─── Provided information ───
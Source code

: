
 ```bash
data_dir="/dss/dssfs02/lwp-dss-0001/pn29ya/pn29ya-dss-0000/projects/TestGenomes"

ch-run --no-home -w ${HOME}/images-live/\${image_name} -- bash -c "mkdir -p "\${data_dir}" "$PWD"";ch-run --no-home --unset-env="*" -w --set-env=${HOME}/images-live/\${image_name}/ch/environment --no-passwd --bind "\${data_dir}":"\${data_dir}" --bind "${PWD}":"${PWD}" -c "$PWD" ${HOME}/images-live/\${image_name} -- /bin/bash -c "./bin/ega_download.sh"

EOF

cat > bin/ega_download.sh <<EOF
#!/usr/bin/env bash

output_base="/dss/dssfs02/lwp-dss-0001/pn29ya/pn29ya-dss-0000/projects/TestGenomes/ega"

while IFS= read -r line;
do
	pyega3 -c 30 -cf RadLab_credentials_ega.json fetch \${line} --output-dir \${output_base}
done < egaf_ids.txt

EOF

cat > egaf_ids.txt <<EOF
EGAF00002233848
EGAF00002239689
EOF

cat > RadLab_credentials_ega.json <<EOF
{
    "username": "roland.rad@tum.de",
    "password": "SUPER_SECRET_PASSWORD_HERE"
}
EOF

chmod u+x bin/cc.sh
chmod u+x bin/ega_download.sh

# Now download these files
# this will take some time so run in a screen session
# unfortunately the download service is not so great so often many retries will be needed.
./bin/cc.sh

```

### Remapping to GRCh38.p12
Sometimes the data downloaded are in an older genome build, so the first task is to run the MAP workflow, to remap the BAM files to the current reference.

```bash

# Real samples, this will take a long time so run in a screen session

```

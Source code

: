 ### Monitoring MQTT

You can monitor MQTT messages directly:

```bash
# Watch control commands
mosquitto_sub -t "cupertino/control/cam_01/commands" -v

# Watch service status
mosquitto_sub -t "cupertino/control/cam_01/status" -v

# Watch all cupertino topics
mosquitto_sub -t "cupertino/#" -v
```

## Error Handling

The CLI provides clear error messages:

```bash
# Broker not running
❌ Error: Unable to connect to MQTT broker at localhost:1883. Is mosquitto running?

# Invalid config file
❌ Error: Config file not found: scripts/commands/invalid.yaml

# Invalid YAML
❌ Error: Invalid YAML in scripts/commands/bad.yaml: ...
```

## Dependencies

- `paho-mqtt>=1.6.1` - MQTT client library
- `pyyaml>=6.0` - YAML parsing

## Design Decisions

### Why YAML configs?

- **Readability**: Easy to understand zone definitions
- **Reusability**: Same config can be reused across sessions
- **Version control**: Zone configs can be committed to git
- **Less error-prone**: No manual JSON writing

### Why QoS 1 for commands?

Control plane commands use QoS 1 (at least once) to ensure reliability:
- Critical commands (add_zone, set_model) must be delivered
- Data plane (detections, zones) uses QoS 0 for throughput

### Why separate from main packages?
───
(What you have to do)
Restate each entry exactly, skipping none.

(Your response)
Source code

:
 ```bash
data_dir="/dss/dssfs02/lwp-dss-0001/pn29ya/pn29ya-dss-0000/projects/TestGenomes"

ch-run --no-home -w ${HOME}/images-live/\${image_name} -- bash -c "mkdir -p "\${data_dir}" "$PWD"";ch-run --no-home --unset-env="*" -w --set-env=${HOME}/images-live/\${image_name}/ch/environment --no-passwd --bind "\${data_dir}":"\${data_dir}" --bind "${PWD}":"${PWD}" -c "$PWD" ${HOME}/images-live/\${image_name} -- /bin/bash -c "./bin/ega_download.sh"

EOF

cat > bin/ega_download.sh <<EOF
#!/usr/bin/env bash

output_base="/dss/dssfs02/lwp-dss-0001/pn29ya/pn29ya-dss-0000/projects/TestGenomes/ega"

while IFS= read -r line;
do
	pyega3 -c 30 -cf RadLab_credentials_ega.json fetch \${line} --output-dir \${output_base}
done < egaf_ids.txt

EOF

cat > egaf_ids.txt <<EOF
EGAF00002233848
EGAF00002239689
EOF

cat > RadLab_credentials_ega.json <<EOF
{
    "username": "roland.rad@tum.de",
    "password": "SUPER_SECRET_PASSWORD_HERE"
}
EOF

chmod u+x bin/cc.sh
chmod u+x bin/ega_download.sh

# Now download these files
# this will take some time so run in a screen session
# unfortunately the download service is not so great so often many retries will be needed.
./bin/cc.sh

```

### Remapping to GRCh38.p12
Sometimes the data downloaded are in an older genome build, so the first task is to run the MAP workflow, to remap the BAM files to the current reference.

```bash

# Real samples, this will take a long time so run in a screen session

```

Source code

: ### Monitoring MQTT

You can monitor MQTT messages directly:

```bash
# Watch control commands
mosquitto_sub -t "cupertino/control/cam_01/commands" -v

# Watch service status
mosquitto_sub -t "cupertino/control/cam_01/status" -v

# Watch all cupertino topics
mosquitto_sub -t "cupertino/#" -v
```

## Error Handling

The CLI provides clear error messages:

```bash
# Broker not running
❌ Error: Unable to connect to MQTT broker at localhost:1883. Is mosquitto running?

# Invalid config file
❌ Error: Config file not found: scripts/commands/invalid.yaml

# Invalid YAML
❌ Error: Invalid YAML in scripts/commands/bad.yaml: ...
```

## Dependencies

- `paho-mqtt>=1.6.1` - MQTT client library
- `pyyaml>=6.0` - YAML parsing

## Design Decisions

### Why YAML configs?

- **Readability**: Easy to understand zone definitions
- **Reusability**: Same config can be reused across sessions
- **Version control**: Zone configs can be committed to git
- **Less error-prone**: No manual JSON writing

### Why QoS 1 for commands?

Control plane commands use QoS 1 (at least once) to ensure reliability:
- Critical commands (add_zone, set_model) must be delivered
- Data plane (detections, zones) uses QoS 0 for throughput

### Why separate from main packages?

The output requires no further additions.